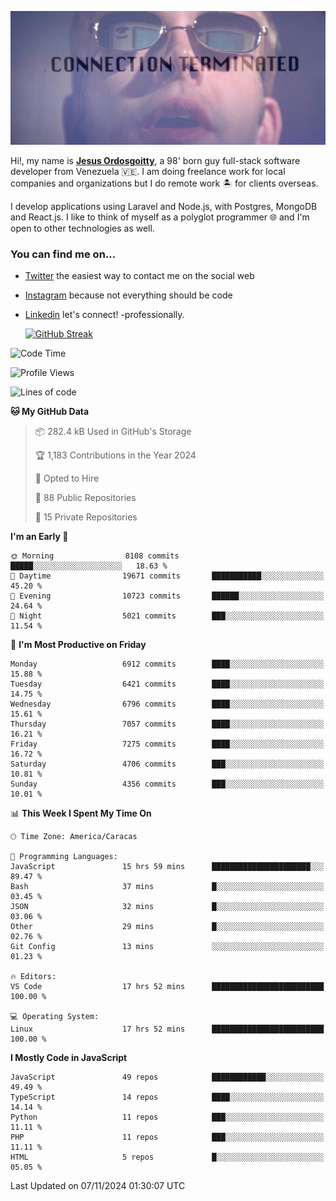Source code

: ![hackers movie reference](./disconnected.jpg)

Hi!, my name is [**Jesus Ordosgoitty**](https://jodaz.dev), a 98' born guy full-stack software developer from Venezuela 🇻🇪. I am doing freelance work for local companies and organizations but I do remote work 🏝️ for clients overseas. 

I develop applications using Laravel and Node.js, with Postgres, MongoDB and React.js. I like to think of myself as a polyglot programmer 🌐 and I'm open to other technologies as well.

### You can find me on...

- [Twitter](https://twitter.com/jodaz_) the easiest way to contact me on the social web
- [Instagram](https://instagram.com/jodaz_) because not everything should be code
- [Linkedin](https://linkedin.com/in/jodaz) let's connect! -professionally.


    [![GitHub Streak](https://streak-stats.demolab.com?user=jodaz&theme=tokyonight)](https://git.io/streak-stats)

<!--START_SECTION:waka-->
![Code Time](http://img.shields.io/badge/Code%20Time-7%2C467%20hrs%2052%20mins-blue)

![Profile Views](http://img.shields.io/badge/Profile%20Views-4-blue)

![Lines of code](https://img.shields.io/badge/From%20Hello%20World%20I%27ve%20Written-82.7%20million%20lines%20of%20code-blue)

**🐱 My GitHub Data** 

> 📦 282.4 kB Used in GitHub's Storage 
 > 
> 🏆 1,183 Contributions in the Year 2024
 > 
> 💼 Opted to Hire
 > 
> 📜 88 Public Repositories 
 > 
> 🔑 15 Private Repositories 
 > 
**I'm an Early 🐤** 

```text
🌞 Morning                8108 commits        █████░░░░░░░░░░░░░░░░░░░░   18.63 % 
🌆 Daytime                19671 commits       ███████████░░░░░░░░░░░░░░   45.20 % 
🌃 Evening                10723 commits       ██████░░░░░░░░░░░░░░░░░░░   24.64 % 
🌙 Night                  5021 commits        ███░░░░░░░░░░░░░░░░░░░░░░   11.54 % 
```
📅 **I'm Most Productive on Friday** 

```text
Monday                   6912 commits        ████░░░░░░░░░░░░░░░░░░░░░   15.88 % 
Tuesday                  6421 commits        ████░░░░░░░░░░░░░░░░░░░░░   14.75 % 
Wednesday                6796 commits        ████░░░░░░░░░░░░░░░░░░░░░   15.61 % 
Thursday                 7057 commits        ████░░░░░░░░░░░░░░░░░░░░░   16.21 % 
Friday                   7275 commits        ████░░░░░░░░░░░░░░░░░░░░░   16.72 % 
Saturday                 4706 commits        ███░░░░░░░░░░░░░░░░░░░░░░   10.81 % 
Sunday                   4356 commits        ███░░░░░░░░░░░░░░░░░░░░░░   10.01 % 
```


📊 **This Week I Spent My Time On** 

```text
🕑︎ Time Zone: America/Caracas

💬 Programming Languages: 
JavaScript               15 hrs 59 mins      ██████████████████████░░░   89.47 % 
Bash                     37 mins             █░░░░░░░░░░░░░░░░░░░░░░░░   03.45 % 
JSON                     32 mins             █░░░░░░░░░░░░░░░░░░░░░░░░   03.06 % 
Other                    29 mins             █░░░░░░░░░░░░░░░░░░░░░░░░   02.76 % 
Git Config               13 mins             ░░░░░░░░░░░░░░░░░░░░░░░░░   01.23 % 

🔥 Editors: 
VS Code                  17 hrs 52 mins      █████████████████████████   100.00 % 

💻 Operating System: 
Linux                    17 hrs 52 mins      █████████████████████████   100.00 % 
```

**I Mostly Code in JavaScript** 

```text
JavaScript               49 repos            ████████████░░░░░░░░░░░░░   49.49 % 
TypeScript               14 repos            ████░░░░░░░░░░░░░░░░░░░░░   14.14 % 
Python                   11 repos            ███░░░░░░░░░░░░░░░░░░░░░░   11.11 % 
PHP                      11 repos            ███░░░░░░░░░░░░░░░░░░░░░░   11.11 % 
HTML                     5 repos             █░░░░░░░░░░░░░░░░░░░░░░░░   05.05 % 
```




 Last Updated on 07/11/2024 01:30:07 UTC
<!--END_SECTION:waka-->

---*---

**WHAT TO PRODUCE**. Respond with nothing but the number of lines in the data above that include the word "waka".

**TASK OUTPUT**. 2